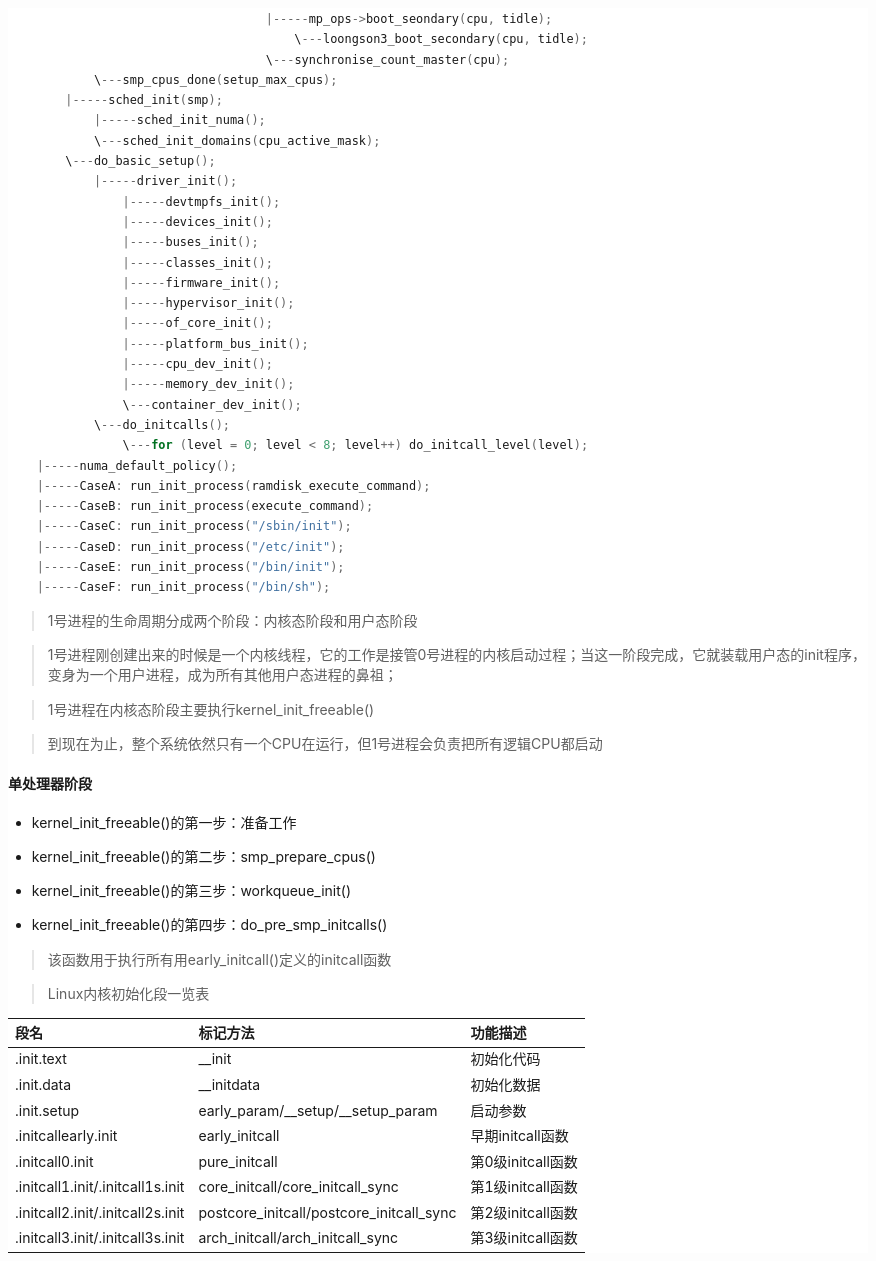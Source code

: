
 ```c
									|-----mp_ops->boot_seondary(cpu, tidle);
										\---loongson3_boot_secondary(cpu, tidle);
									\---synchronise_count_master(cpu);
			\---smp_cpus_done(setup_max_cpus);
		|-----sched_init(smp);
			|-----sched_init_numa();
			\---sched_init_domains(cpu_active_mask);
		\---do_basic_setup();
			|-----driver_init();
				|-----devtmpfs_init();
				|-----devices_init();
				|-----buses_init();
				|-----classes_init();
				|-----firmware_init();
				|-----hypervisor_init();
				|-----of_core_init();
				|-----platform_bus_init();
				|-----cpu_dev_init();
				|-----memory_dev_init();
				\---container_dev_init();
			\---do_initcalls();
				\---for (level = 0; level < 8; level++) do_initcall_level(level);
	|-----numa_default_policy();
	|-----CaseA: run_init_process(ramdisk_execute_command);
	|-----CaseB: run_init_process(execute_command);
	|-----CaseC: run_init_process("/sbin/init");
	|-----CaseD: run_init_process("/etc/init");
	|-----CaseE: run_init_process("/bin/init");
	|-----CaseF: run_init_process("/bin/sh");
```

> 1号进程的生命周期分成两个阶段：内核态阶段和用户态阶段

> 1号进程刚创建出来的时候是一个内核线程，它的工作是接管0号进程的内核启动过程；当这一阶段完成，它就装载用户态的init程序，变身为一个用户进程，成为所有其他用户态进程的鼻祖；

> 1号进程在内核态阶段主要执行kernel_init_freeable()

> 到现在为止，整个系统依然只有一个CPU在运行，但1号进程会负责把所有逻辑CPU都启动

#### 单处理器阶段
* kernel_init_freeable()的第一步：准备工作
* kernel_init_freeable()的第二步：smp_prepare_cpus() 

* kernel_init_freeable()的第三步：workqueue_init()
* kernel_init_freeable()的第四步：do_pre_smp_initcalls()
> 该函数用于执行所有用early_initcall()定义的initcall函数 

> Linux内核初始化段一览表 

|段名|标记方法|功能描述|
|:-|:-|:-|
|.init.text|__init|初始化代码|
|.init.data|__initdata|初始化数据|
|.init.setup|early_param/__setup/__setup_param|启动参数|
|.initcallearly.init|early_initcall|早期initcall函数|
|.initcall0.init|pure_initcall|第0级initcall函数|
|.initcall1.init/.initcall1s.init|core_initcall/core_initcall_sync|第1级initcall函数|
|.initcall2.init/.initcall2s.init|postcore_initcall/postcore_initcall_sync|第2级initcall函数|
|.initcall3.init/.initcall3s.init|arch_initcall/arch_initcall_sync|第3级initcall函数|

→ What is required:
Your answer must be the records above, word for word, with every picture left out.

→ Your solution:
Source code

:
 ```c
									|-----mp_ops->boot_seondary(cpu, tidle);
										\---loongson3_boot_secondary(cpu, tidle);
									\---synchronise_count_master(cpu);
			\---smp_cpus_done(setup_max_cpus);
		|-----sched_init(smp);
			|-----sched_init_numa();
			\---sched_init_domains(cpu_active_mask);
		\---do_basic_setup();
			|-----driver_init();
				|-----devtmpfs_init();
				|-----devices_init();
				|-----buses_init();
				|-----classes_init();
				|-----firmware_init();
				|-----hypervisor_init();
				|-----of_core_init();
				|-----platform_bus_init();
				|-----cpu_dev_init();
				|-----memory_dev_init();
				\---container_dev_init();
			\---do_initcalls();
				\---for (level = 0; level < 8; level++) do_initcall_level(level);
	|-----numa_default_policy();
	|-----CaseA: run_init_process(ramdisk_execute_command);
	|-----CaseB: run_init_process(execute_command);
	|-----CaseC: run_init_process("/sbin/init");
	|-----CaseD: run_init_process("/etc/init");
	|-----CaseE: run_init_process("/bin/init");
	|-----CaseF: run_init_process("/bin/sh");
```

> 1号进程的生命周期分成两个阶段：内核态阶段和用户态阶段

> 1号进程刚创建出来的时候是一个内核线程，它的工作是接管0号进程的内核启动过程；当这一阶段完成，它就装载用户态的init程序，变身为一个用户进程，成为所有其他用户态进程的鼻祖；

> 1号进程在内核态阶段主要执行kernel_init_freeable()

> 到现在为止，整个系统依然只有一个CPU在运行，但1号进程会负责把所有逻辑CPU都启动

#### 单处理器阶段
* kernel_init_freeable()的第一步：准备工作
* kernel_init_freeable()的第二步：smp_prepare_cpus() 

* kernel_init_freeable()的第三步：workqueue_init()
* kernel_init_freeable()的第四步：do_pre_smp_initcalls()
> 该函数用于执行所有用early_initcall()定义的initcall函数 

> Linux内核初始化段一览表 

|段名|标记方法|功能描述|
|:-|:-|:-|
|.init.text|__init|初始化代码|
|.init.data|__initdata|初始化数据|
|.init.setup|early_param/__setup/__setup_param|启动参数|
|.initcallearly.init|early_initcall|早期initcall函数|
|.initcall0.init|pure_initcall|第0级initcall函数|
|.initcall1.init/.initcall1s.init|core_initcall/core_initcall_sync|第1级initcall函数|
|.initcall2.init/.initcall2s.init|postcore_initcall/postcore_initcall_sync|第2级initcall函数|
|.initcall3.init/.initcall3s.init|arch_initcall/arch_initcall_sync|第3级initcall函数|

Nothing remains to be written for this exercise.